Wednesday, May 10, 2006

Poseidon

So who's smart idea was it to involve me in this sinker?


I was still a kid when I watched The Poseidon Adventure on television, which had Gene Hackman as a priest and a group of squabbling folks making it out of a capsized ship through its engine room. It was pretty exciting stuff, given the premise, and the characters that were in it - the usual selfish "villains", and an elderly sacrificing couple are some of those I remembered.

Director Wolfgang Petersen has the credentials to do a remake of the movie, based on a novel by Paul Gallico. Given that he's got his feet wet enough with Das Boot and The Perfect Storm, and enough experience helming big budgeted summer movies like Air Force One and Troy, however, what's the point of a remake?

It's a pretty short ninety nine minutes (inclusive of a nine minute end credits), and it doesn't waste much time with the introduction of our merry characters. In fifteen minutes, the freak tidal wave strikes, and it takes four minutes to capsize the boat - falling stunt people, SFX, and flying props all over the place. You can say I was pretty bored with it to have timed the sequence. Nothing too amazing, and nothing which you haven't seen done with James Cameron's Titanic, or the original Poseidon Adventure for that matter.

Perhaps it's for the action sequences, to see how far time has brought us with an update of stunt techniques and such. However, I felt that certain essential filler scenes made way to keep the running time under check, so some of the action appeared disjointed. It kind of improved towards the end when peripheral characters got out of the way, but there wasn't a scene which distinctly stood out. Petersen managed to keep most of the action well paced, though the emotional scenes just dragged and the characters were so full of cliches.

Seriously, you won't give a hoot about the characters and their respective back-stories, which were mentioned in a sentence or two in passing. Kurt Russell stars as a fireman turned mayor turned retiree who has control issues over her daughter Jennifer (Emmy Rossum, was waiting for someone to throw a corny disaster inspired line like "where will you be, The Day After Tomorrow?"), and who disapproves of her wishy-washy gutless boyfriend Christian (Mike Vogel). In fact, their triangle relationship reeked of another summer movie from the past, from a certain Willis-Tyler-Affleck movie.

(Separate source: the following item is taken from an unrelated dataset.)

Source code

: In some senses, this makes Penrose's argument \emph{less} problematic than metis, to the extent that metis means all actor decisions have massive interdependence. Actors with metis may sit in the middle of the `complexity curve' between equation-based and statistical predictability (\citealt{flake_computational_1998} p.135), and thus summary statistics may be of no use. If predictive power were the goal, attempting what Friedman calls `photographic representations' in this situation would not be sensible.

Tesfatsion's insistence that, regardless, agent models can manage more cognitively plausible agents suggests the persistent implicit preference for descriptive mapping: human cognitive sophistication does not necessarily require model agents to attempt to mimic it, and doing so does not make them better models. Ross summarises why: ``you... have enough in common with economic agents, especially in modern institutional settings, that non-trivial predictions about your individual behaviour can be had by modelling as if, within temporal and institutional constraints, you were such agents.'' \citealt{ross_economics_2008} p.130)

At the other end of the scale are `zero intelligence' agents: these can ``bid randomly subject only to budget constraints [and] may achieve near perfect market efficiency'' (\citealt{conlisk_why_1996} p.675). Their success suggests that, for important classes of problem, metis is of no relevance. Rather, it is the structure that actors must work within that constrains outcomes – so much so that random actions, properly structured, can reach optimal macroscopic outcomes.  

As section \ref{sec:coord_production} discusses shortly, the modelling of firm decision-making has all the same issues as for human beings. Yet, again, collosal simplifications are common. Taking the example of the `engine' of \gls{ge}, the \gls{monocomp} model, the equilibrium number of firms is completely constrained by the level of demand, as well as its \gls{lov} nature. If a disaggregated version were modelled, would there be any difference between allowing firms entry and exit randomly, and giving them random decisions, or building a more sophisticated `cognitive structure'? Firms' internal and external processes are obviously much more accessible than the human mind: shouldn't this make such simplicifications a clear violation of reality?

But leading the team (and hence getting top billing), is Josh Lucas' selfish gambler Dylan Jones, who decides to try his luck by leaving the supposedly safe havens of the ballroom, reluctantly taking along the bunch of baggage in the form of mother-son team, played by Jacinda Barrett and Jimmy Bennett (the familiar kid from the recent Firewall), a stowaway (Mia Maestro), a cook (Freddy Rodriguez) and one throwaway irritant gambler (Kevin Dillon). Perhaps the worst character is the gay architect, played by Richard Dreyfuss, whose character is gay only because it's hip nowadays to feature gays in films. His character can be a dog for that matter, and it'll probably be more interesting to see the mutt swimming around. Stacy Ferguson (from the Black Eyed Peas) makes a cameo here as a, what else, songstress.

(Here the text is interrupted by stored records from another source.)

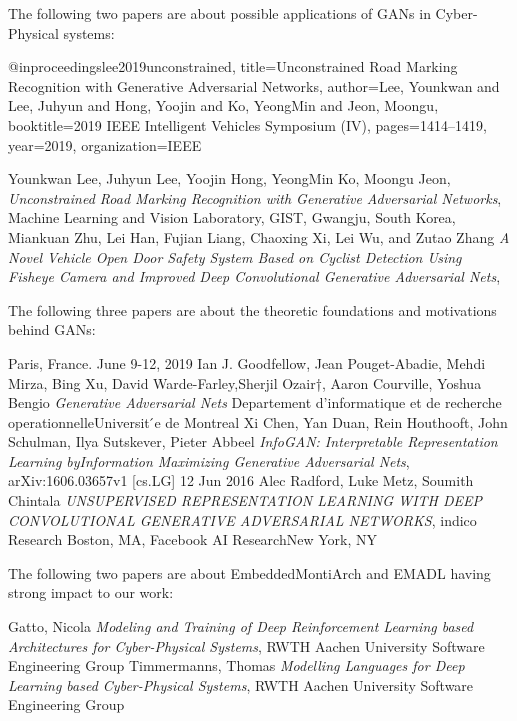 \documentclass[12pt, a4paper]{scrartcl}
\begin{document}
\begin{thebibliography}{9}

\item[] The following two papers are about possible applications of GANs in Cyber-Physical systems:

	@inproceedings{lee2019unconstrained,
	title={Unconstrained Road Marking Recognition with Generative Adversarial Networks},
	author={Lee, Younkwan and Lee, Juhyun and Hong, Yoojin and Ko, YeongMin and Jeon, Moongu},
	booktitle={2019 IEEE Intelligent Vehicles Symposium (IV)},
	pages={1414--1419},
	year={2019},
	organization={IEEE}
	}

	Younkwan Lee, Juhyun Lee, Yoojin Hong, YeongMin Ko, Moongu Jeon,
	\textit{Unconstrained Road Marking Recognition with Generative Adversarial
	Networks},
	Machine Learning and Vision Laboratory, GIST, Gwangju, South Korea,
	Miankuan Zhu, Lei Han, Fujian Liang, Chaoxing Xi, Lei Wu, and Zutao Zhang
	\textit{A Novel Vehicle Open Door Safety System Based on Cyclist Detection
	Using Fisheye Camera and Improved Deep Convolutional
	Generative Adversarial Nets},


	\item[] The following three papers are about the theoretic foundations and motivations behind GANs:

	Paris, France. June 9-12, 2019
	Ian J. Goodfellow,  Jean Pouget-Abadie, Mehdi Mirza, Bing Xu, David Warde-Farley,Sherjil
	Ozair†, Aaron Courville, Yoshua Bengio
	\textit{Generative Adversarial Nets}
	Departement d’informatique et de recherche operationnelleUniversit ́e de Montreal
	Xi Chen, Yan Duan, Rein Houthooft, John Schulman, Ilya Sutskever, Pieter Abbeel
	\textit{InfoGAN: Interpretable Representation Learning byInformation Maximizing Generative
		Adversarial Nets},
	arXiv:1606.03657v1  [cs.LG]  12 Jun 2016
	Alec Radford, Luke Metz, Soumith Chintala
	\textit{UNSUPERVISED REPRESENTATION LEARNING WITH DEEP CONVOLUTIONAL GENERATIVE ADVERSARIAL NETWORKS},
	indico Research Boston, MA, Facebook AI ResearchNew York, NY

\item[] The following two papers are about EmbeddedMontiArch and EMADL having strong impact to our
	work:

	Gatto, Nicola
	\textit{Modeling and Training of Deep Reinforcement Learning
	based Architectures for Cyber-Physical Systems},
	RWTH Aachen University Software Engineering Group
	Timmermanns, Thomas
	\textit{Modelling Languages for Deep Learning based
		Cyber-Physical Systems},
	RWTH Aachen University Software Engineering Group
\end{thebibliography}
\end{document}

There are plenty of gaping potholes, erm, plot holes that makes you wonder if the budget is catered only for the effects department (there were many involved, including ILM, I counted about 5 or 6 effects companies). Despite the many beautifully mangled corpses and plenty of fire and water to fill the screen, these holes just stand out so starkly. Like how a flimsy outdoor ballroom door can keep the water out, and with the kind of CPR performed, no wonder it's ineffective. Or that deep dive which was quite reckless and stupid. Despite being upside down, the layout of the ship seemed to work just as effective the other way around too, kinda weird. I remembered the original crew having a real hard time navigating around the ship. Not this one though. Perhaps they've become more intelligent.

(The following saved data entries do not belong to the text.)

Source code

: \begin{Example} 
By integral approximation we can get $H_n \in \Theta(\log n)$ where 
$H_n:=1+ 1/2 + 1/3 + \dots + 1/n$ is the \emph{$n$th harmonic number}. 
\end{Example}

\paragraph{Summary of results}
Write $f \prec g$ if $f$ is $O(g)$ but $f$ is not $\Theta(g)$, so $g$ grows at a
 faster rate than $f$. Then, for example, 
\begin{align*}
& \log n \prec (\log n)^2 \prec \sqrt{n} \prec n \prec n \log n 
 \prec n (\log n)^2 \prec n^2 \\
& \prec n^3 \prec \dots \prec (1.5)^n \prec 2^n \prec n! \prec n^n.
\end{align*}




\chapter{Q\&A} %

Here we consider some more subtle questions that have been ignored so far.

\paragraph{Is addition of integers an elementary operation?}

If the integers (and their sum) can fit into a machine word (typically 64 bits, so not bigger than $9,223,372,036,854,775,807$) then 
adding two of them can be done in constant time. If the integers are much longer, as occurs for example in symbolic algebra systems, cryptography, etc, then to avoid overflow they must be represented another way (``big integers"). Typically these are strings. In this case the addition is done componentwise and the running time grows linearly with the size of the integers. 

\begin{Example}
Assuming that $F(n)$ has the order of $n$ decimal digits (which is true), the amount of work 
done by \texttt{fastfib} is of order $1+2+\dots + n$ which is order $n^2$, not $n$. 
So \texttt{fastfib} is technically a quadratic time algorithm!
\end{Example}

So, the burning question is, is it worth a watch? Sure, if you haven't seen the original. Otherwise, this is just a jazzed up modernized version, which couldn't hold a candle to the original. The Josh-Kurt pairing couldn't fill the shoes that Hackman left imprinted, and the supporting characters just lacked the oomph. Too much sentimentality packed in a short action movie. It should've focused on one, or the other, or tried to achieve a better balance between the two.